Some thoughts around custom cf managers...
Early ideas how to shape this:
- most simple and straight forward: hardcode a manager name, if found use this one
- more versatile: declare a Model.Meta variable to point to the manager to be used, downside - Meta overloads are kinda nasty in model inheritance
- investigate: can proxy models solve this issue on a higher abstraction level?
What should be covered by this:
- limit cf processing by filter condition on source models (eww, those are not necessarily CFMs!)
- limit cf processing by filter condition on target CFM
- needs some "escape hatch"/fallback to forcefully process all cf records
Hmm not sure yet, if it is worth to be implemented:
- introduces desync state for filtered out entries - Do we really want that? This complicates overall state handling a lot, as we would have to track that explicit desync state somehow and offer some way to resolve it at a later stage. Bad idea...
- gives only a small update time benefit by skipping entries, which will only pay off for very big tables under heavy/fast changes - Are there valid use cases for this? (Prolly yes, but big table + fast turning entities sounds very much like squeezing a cache problem into a db - not the best idea)
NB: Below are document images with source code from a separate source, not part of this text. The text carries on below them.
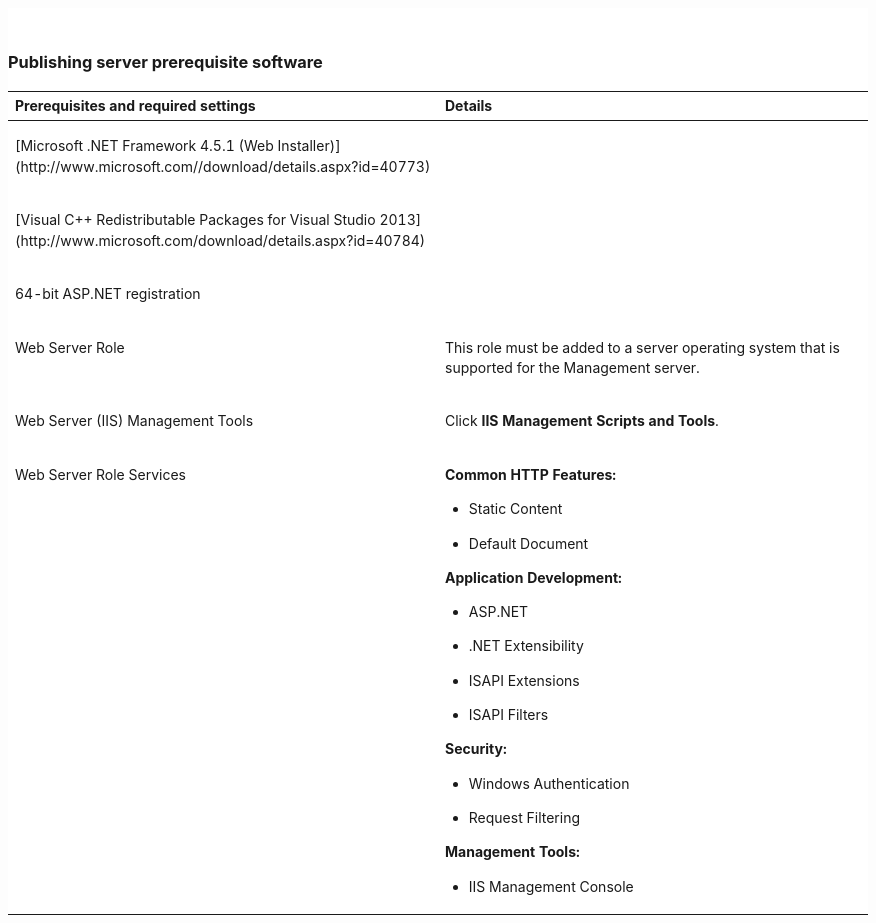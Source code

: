  

### Publishing server prerequisite software

<table>
<colgroup>
<col width="50%" />
<col width="50%" />
</colgroup>
<thead>
<tr class="header">
<th align="left">Prerequisites and required settings</th>
<th align="left">Details</th>
</tr>
</thead>
<tbody>
<tr class="odd">
<td align="left"><p>[Microsoft .NET Framework 4.5.1 (Web Installer)](http://www.microsoft.com//download/details.aspx?id=40773)</p></td>
<td align="left"><p></p></td>
</tr>
<tr class="even">
<td align="left"><p>[Visual C++ Redistributable Packages for Visual Studio 2013](http://www.microsoft.com/download/details.aspx?id=40784)</p></td>
<td align="left"><p></p></td>
</tr>
<tr class="odd">
<td align="left"><p>64-bit ASP.NET registration</p></td>
<td align="left"><p></p></td>
</tr>
<tr class="even">
<td align="left"><p>Web Server Role</p></td>
<td align="left"><p>This role must be added to a server operating system that is supported for the Management server.</p></td>
</tr>
<tr class="odd">
<td align="left"><p>Web Server (IIS) Management Tools</p></td>
<td align="left"><p>Click <strong>IIS Management Scripts and Tools</strong>.</p></td>
</tr>
<tr class="even">
<td align="left"><p>Web Server Role Services</p></td>
<td align="left"><p><strong>Common HTTP Features:</strong></p>
<ul>
<li><p>Static Content</p></li>
<li><p>Default Document</p></li>
</ul>
<p><strong>Application Development:</strong></p>
<ul>
<li><p>ASP.NET</p></li>
<li><p>.NET Extensibility</p></li>
<li><p>ISAPI Extensions</p></li>
<li><p>ISAPI Filters</p></li>
</ul>
<p><strong>Security:</strong></p>
<ul>
<li><p>Windows Authentication</p></li>
<li><p>Request Filtering</p></li>
</ul>
<p><strong>Management Tools:</strong></p>
<ul>
<li><p>IIS Management Console</p></li>
</ul></td>
</tr>
<tr class="odd">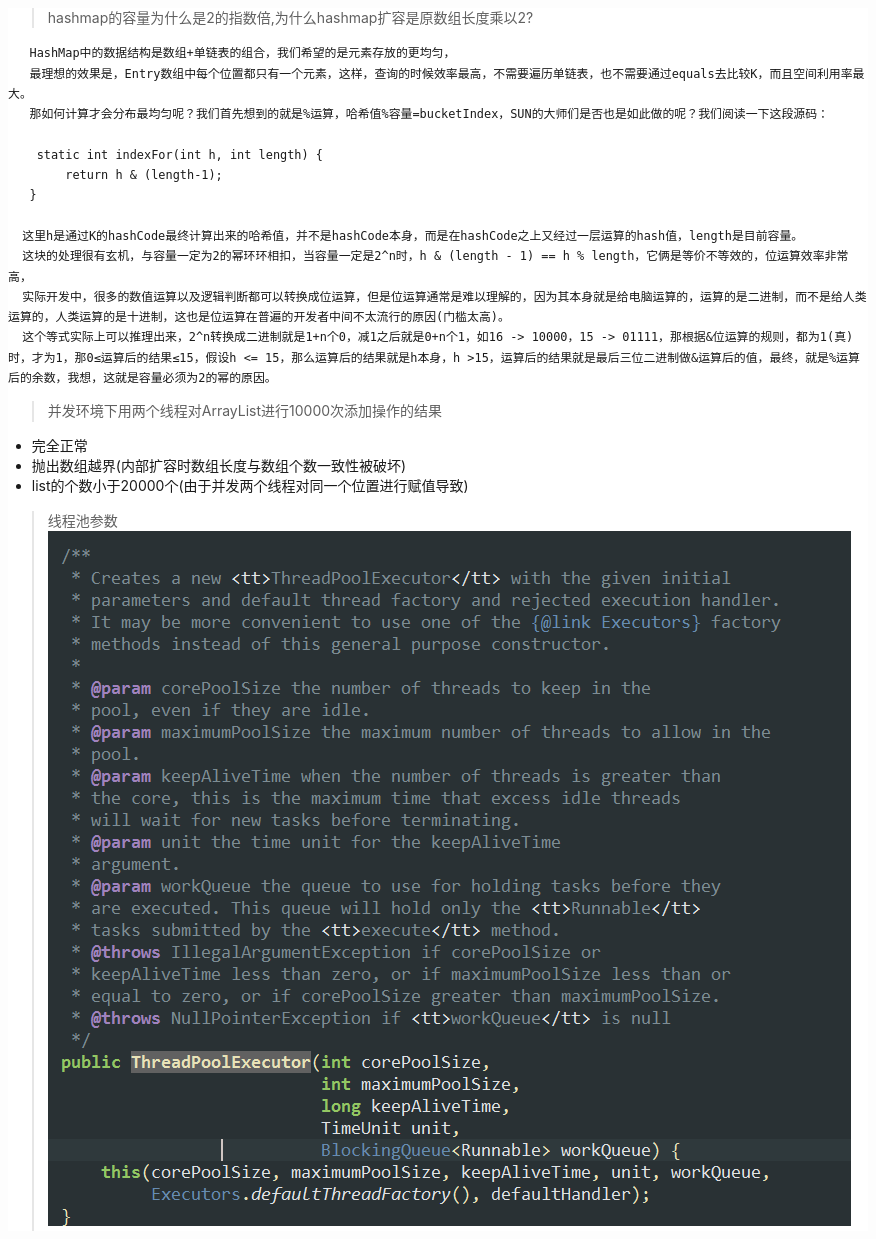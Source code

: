 
 >hashmap的容量为什么是2的指数倍,为什么hashmap扩容是原数组长度乘以2?
 
       HashMap中的数据结构是数组+单链表的组合，我们希望的是元素存放的更均匀，
       最理想的效果是，Entry数组中每个位置都只有一个元素，这样，查询的时候效率最高，不需要遍历单链表，也不需要通过equals去比较K，而且空间利用率最大。
       那如何计算才会分布最均匀呢？我们首先想到的就是%运算，哈希值%容量=bucketIndex，SUN的大师们是否也是如此做的呢？我们阅读一下这段源码：
   
        static int indexFor(int h, int length) {
            return h & (length-1);
       }
  
      这里h是通过K的hashCode最终计算出来的哈希值，并不是hashCode本身，而是在hashCode之上又经过一层运算的hash值，length是目前容量。
      这块的处理很有玄机，与容量一定为2的幂环环相扣，当容量一定是2^n时，h & (length - 1) == h % length，它俩是等价不等效的，位运算效率非常高，
      实际开发中，很多的数值运算以及逻辑判断都可以转换成位运算，但是位运算通常是难以理解的，因为其本身就是给电脑运算的，运算的是二进制，而不是给人类运算的，人类运算的是十进制，这也是位运算在普遍的开发者中间不太流行的原因(门槛太高)。
      这个等式实际上可以推理出来，2^n转换成二进制就是1+n个0，减1之后就是0+n个1，如16 -> 10000，15 -> 01111，那根据&位运算的规则，都为1(真)时，才为1，那0≤运算后的结果≤15，假设h <= 15，那么运算后的结果就是h本身，h >15，运算后的结果就是最后三位二进制做&运算后的值，最终，就是%运算后的余数，我想，这就是容量必须为2的幂的原因。




>并发环境下用两个线程对ArrayList进行10000次添加操作的结果
+ 完全正常
+ 抛出数组越界(内部扩容时数组长度与数组个数一致性被破坏)
+ list的个数小于20000个(由于并发两个线程对同一个位置进行赋值导致)

>线程池参数
![线程池配置](https://github.com/tinysKai/JavaNode/blob/master/image/article/java/poll.png)
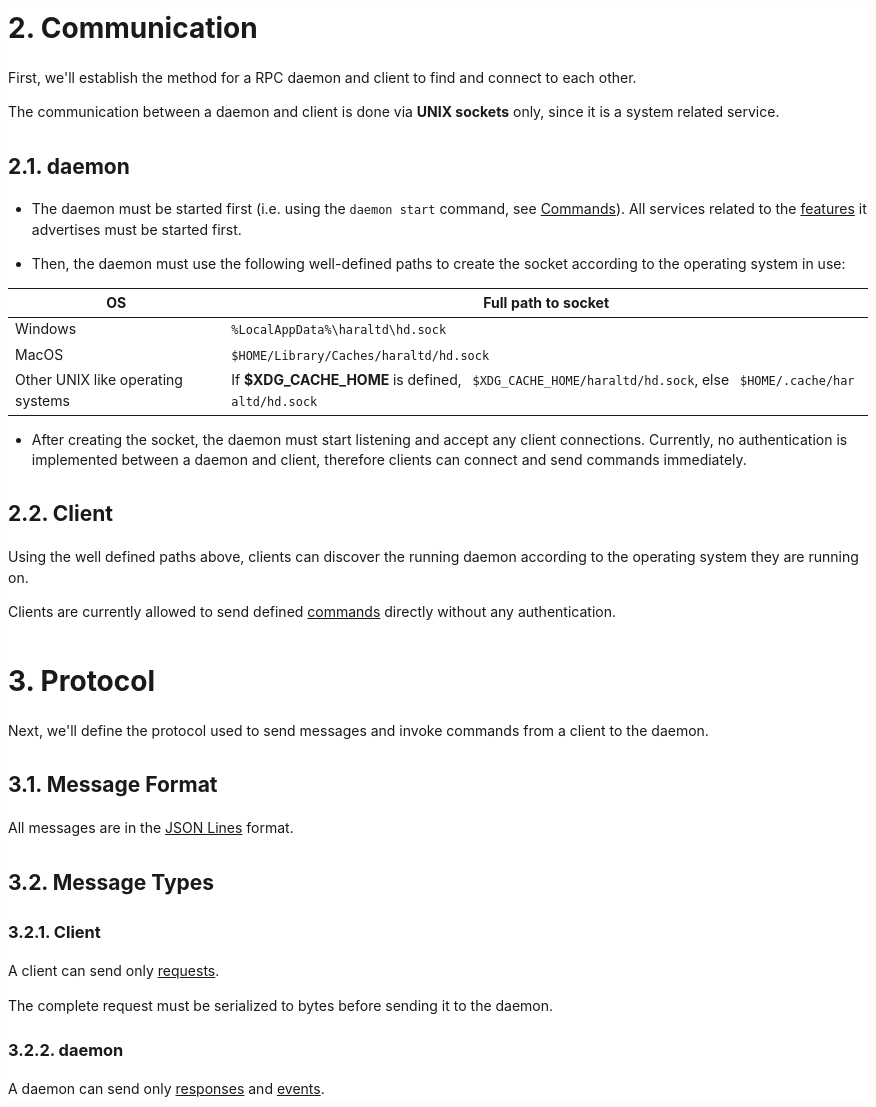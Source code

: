 # 2. Communication
First, we'll establish the method for a RPC daemon and client to find and
connect to each other.

The communication between a daemon and client is done via **UNIX sockets** only,
since it is a system related service.

## 2.1. daemon
- The daemon must be started first (i.e. using the `daemon start` command, see [Commands](#4-commands)). All services related to the [features](#feature-flags) it advertises must be started first.

- Then, the daemon must use the following well-defined paths to create the socket according to the operating system in use:
	
	
| OS                                | Full path to socket                                                                                         |
| --------------------------------- | ----------------------------------------------------------------------------------------------------------- |
| Windows                           | `%LocalAppData%\haraltd\hd.sock`                                                                            |
| MacOS                             | `$HOME/Library/Caches/haraltd/hd.sock`                                                                      |
| Other UNIX like operating systems | If **$XDG_CACHE_HOME** is defined, ` $XDG_CACHE_HOME/haraltd/hd.sock`, else ` $HOME/.cache/haraltd/hd.sock` |

- After creating the socket, the daemon must start listening and accept any client connections. Currently, no authentication is implemented between a daemon and client, therefore clients can connect and send commands immediately.

## 2.2. Client

Using the well defined paths above, clients can discover the running daemon according to the operating system they are running on.

Clients are currently allowed to send defined [commands](#4-commands) directly
without any authentication.

# 3. Protocol
Next, we'll define the protocol used to send messages and invoke commands from a client to the daemon.

## 3.1. Message Format
All messages are in the [JSON Lines](jsonlines.org) format.

## 3.2. Message Types

### 3.2.1. Client
A client can send only [requests](#331-requests).

The complete request must be serialized to bytes before sending it to the daemon.

### 3.2.2. daemon
A daemon can send only [responses](#332-responses) and [events](#333-events).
On the other hand, it would partially solve a current issue with cfs - a cf, that aggregates many datapoints into a final result gets always immediately updated from a single datapoint change. If there are multiple changes at different datapoints at once, this create a lot of nonsense interim updates, which cannot be avoided currently with the instance obj interface. While custom managers can partially solve this, it still might not be the best way to solve it.
Overall it boils down to the question, if we want to allow some sort of explicit interim desync state to stack up multiple updates into one final one.*
Still very unsure about this...
[*] So far this did not came up as a real issue. But a prolly better way to solve that might be some sort of a context, which allows to update db fields without triggering any cf updates immediately, instead doing it at the end in one mass action...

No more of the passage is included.